Bridgman, usually credited as “J.L. Bridgman” and sometimes just as “Bridgman”, which tells you just how eminent he was after the turn of the last century, was born in Lawrence and moved to Salem after his graduation from Harvard. He lived on Summit Avenue, off Lafayette, for much of his life but seems to have acquired a Boston address later on. He illustrated books by Rudyard Kipling, Annie Fellows Johnston, Sylvester Baxter, and Edith Robinson, as well as Mary Hazelton Blanchard’s popular Our Little (African, Indian, Korean, Japanese, Russian, German, Siamese & Eskimo–maybe more!) Cousin series. As his reputation grew, his name gets larger on the cover and title pages, until it becomes part of the title, as in Bridgman’s Kewts (1902), one of several books he produced for H.M. Caldwell, Publishers after 1900.
Here’s a very small sample of Bridgman’s work in print, in no particular order, but beginning with my favorite, PK Fitzhugh’s King Time: or the Mystical Land of the Hours (1908), another Caldwell title. With its clockfaced characters gallivanting through time, this is one of the most charming children’s books that I’ve ever seen, and I think it illustrates the range of Bridgman’s talents very well.

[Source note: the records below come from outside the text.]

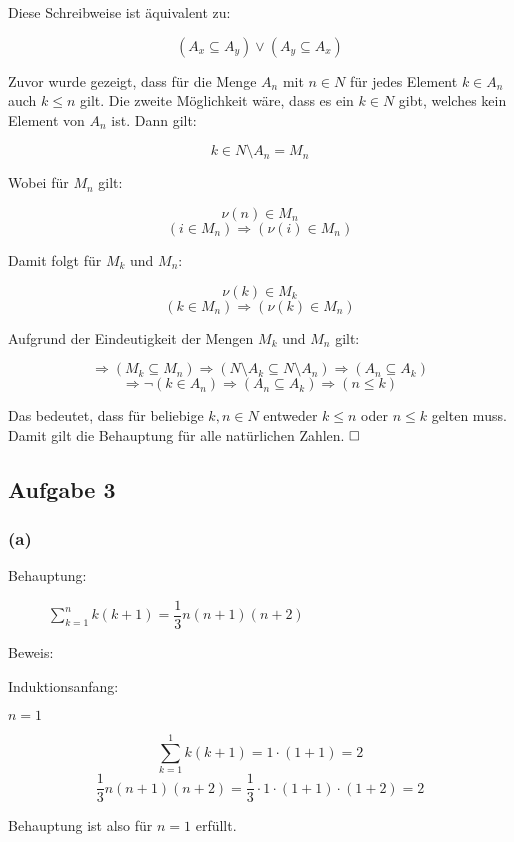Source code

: \documentclass[11pt, a4paper]{article}
\begin{document}
		Diese Schreibweise ist äquivalent zu:

		\[ (A_x \subseteq A_y) \vee (A_y \subseteq A_x) \]

		Zuvor wurde gezeigt, dass für die Menge $A_n$ mit $n \in N$ für jedes Element $k \in A_n$ auch $k \leq n$ gilt.
		Die zweite Möglichkeit wäre, dass es ein $k \in N$ gibt, welches kein Element von $A_n$ ist. Dann gilt:

		\[ k \in N\setminus A_n = M_n \]

		Wobei für $M_n$ gilt:

		\[ \nu(n) \in M_n \]
		\[ (i \in M_n) \Rightarrow (\nu(i) \in M_n) \]

		Damit folgt für $M_k$ und $M_n$:

		\[ \nu(k) \in M_k \]
		\[ (k \in M_n) \Rightarrow (\nu(k) \in M_n) \]

		Aufgrund der Eindeutigkeit der Mengen $M_k$ und $M_n$ gilt:

		\[ \Rightarrow (M_k \subseteq M_n) \Rightarrow (N\setminus A_k \subseteq N\setminus A_n) \Rightarrow (A_n \subseteq A_k) \]
		\[ \Rightarrow \neg(k \in A_n) \Rightarrow (A_n \subseteq A_k) \Rightarrow (n \leq k) \]

		Das bedeutet, dass für beliebige $k,n \in N$ entweder $k \leq n$ oder $n \leq k$ gelten muss. Damit gilt die Behauptung für alle natürlichen Zahlen. $\hfill \Box$ 
		

	\subsection*{Aufgabe 3}

	\subsubsection*{(a)}

		\begin{description}
			\item[Behauptung:] $\sum_{k=1}^n k(k+1) = \dfrac{1}{3} n(n+1)(n+2)$
			\item[Beweis:]
		\end{description}

		Induktionsanfang: 

		$n=1$

		\[ \sum_{k=1}^1 k(k+1) = 1\cdot(1+1) = 2 \]
		\[ \dfrac{1}{3} n(n+1)(n+2) = \dfrac{1}{3} \cdot 1\cdot (1+1) \cdot (1+2) = 2 \]

		Behauptung ist also für $n=1$ erfüllt. \\
\end{document}

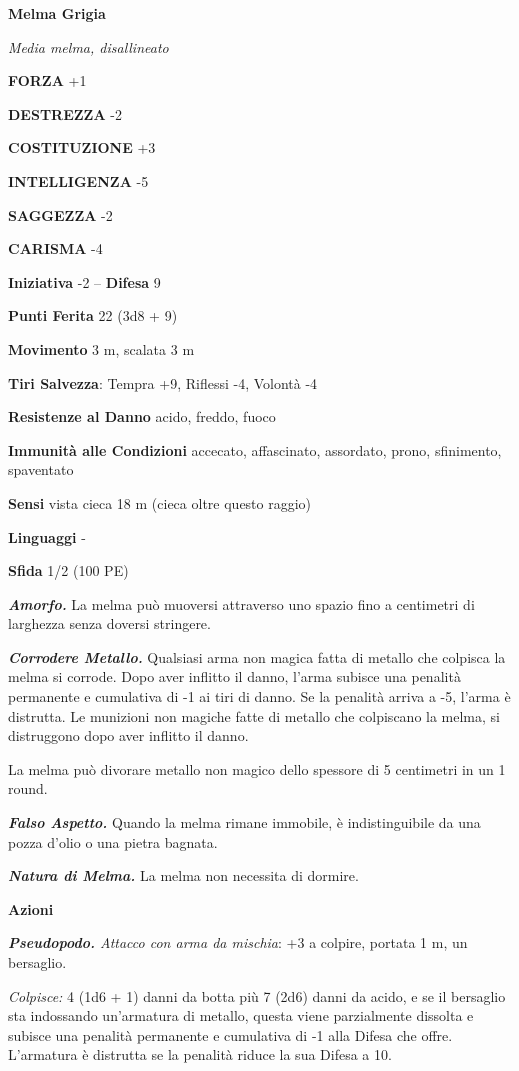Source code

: \begin{multicols}{2}
\medskip{}\textbf{Melma Grigia}

\emph{Media melma, disallineato}

\textbf{FORZA} +1

\textbf{DESTREZZA} -2

\textbf{COSTITUZIONE} +3

\textbf{INTELLIGENZA} -5

\textbf{SAGGEZZA} -2

\textbf{CARISMA} -4

\textbf{Iniziativa} -2 -- \textbf{Difesa} 9

\textbf{Punti Ferita} 22 (3d8 + 9)

\textbf{Movimento} 3 m, scalata 3 m

\textbf{Tiri Salvezza}: Tempra +9, Riflessi -4, Volontà -4

\textbf{Resistenze al Danno} acido, freddo, fuoco

\textbf{Immunità alle Condizioni} accecato, affascinato, assordato, prono, sfinimento, spaventato

\textbf{Sensi} vista cieca 18 m (cieca oltre questo raggio)

\textbf{Linguaggi} -

\textbf{Sfida} 1/2 (100 PE)

\emph{\textbf{Amorfo.}} La melma può muoversi attraverso uno spazio fino a  centimetri di larghezza senza doversi stringere.

\emph{\textbf{Corrodere Metallo.}} Qualsiasi arma non magica fatta di metallo che colpisca la melma si corrode. Dopo aver inflitto il danno, l'arma subisce una penalità permanente e cumulativa di -1 ai tiri di danno. Se la penalità arriva a -5, l'arma è distrutta. Le munizioni non magiche fatte di metallo che colpiscano la melma, si distruggono dopo aver inflitto il danno.

La melma può divorare metallo non magico dello spessore di 5 centimetri in un 1 round.

\emph{\textbf{Falso Aspetto.}} Quando la melma rimane immobile, è indistinguibile da una pozza d'olio o una pietra bagnata.

\emph{\textbf{Natura di Melma.}} La melma non necessita di dormire.

\textbf{Azioni}

\emph{\textbf{Pseudopodo.} Attacco con arma da mischia}: +3 a colpire, portata 1 m, un bersaglio.

\emph{Colpisce:} 4 (1d6 + 1) danni da botta più 7 (2d6) danni da acido, e se il bersaglio sta indossando un'armatura di metallo, questa viene parzialmente dissolta e subisce una penalità permanente e cumulativa di -1 alla Difesa che offre. L'armatura è distrutta se la penalità riduce la sua Difesa a 10.


\end{multicols}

One of Bridgman’s own titles, Seem-So’s (1903), which plays with imagery and silhouettes in a very clever way, and a page from Bridgman’s Kewts, in which bald little creatures dressed in worldly costumes travel through the US (unfortunately the African Kewt is named Sambo): here they are gazing upon a Newport mansion. Two more Caldwell titles from the same era: an alligator in pursuit of a rabbit in Christmas Comes but Once a Year (1903), and the cover of Farmer Fox and other Rhymes (1904).
The decidedly less whimsical and colorful illustrations in Elbridge Streeter Brooks’ Story of New York (1888), one of Bridgman’s earliest commissions, are representative of some of the more “serious” historical and architectural illustrations that he did throughout his career, including pen and ink drawings of Salem landmarks and ships that he produced for the Essex Institute and Peabody Museum in the teens and 1920s. Though he will probably be forever pigeonholed as a children’s book illustrator, Mr. Bridgman seems to have possessed the ability to depict nearly everything in a variety of mediums. I couldn’t find a nice scan-able image, but I was particularly struck by his watercolor painting of a basement kitchen on Chestnut Street in the collection of Historic New England: a rather simple scene, beautifully rendered.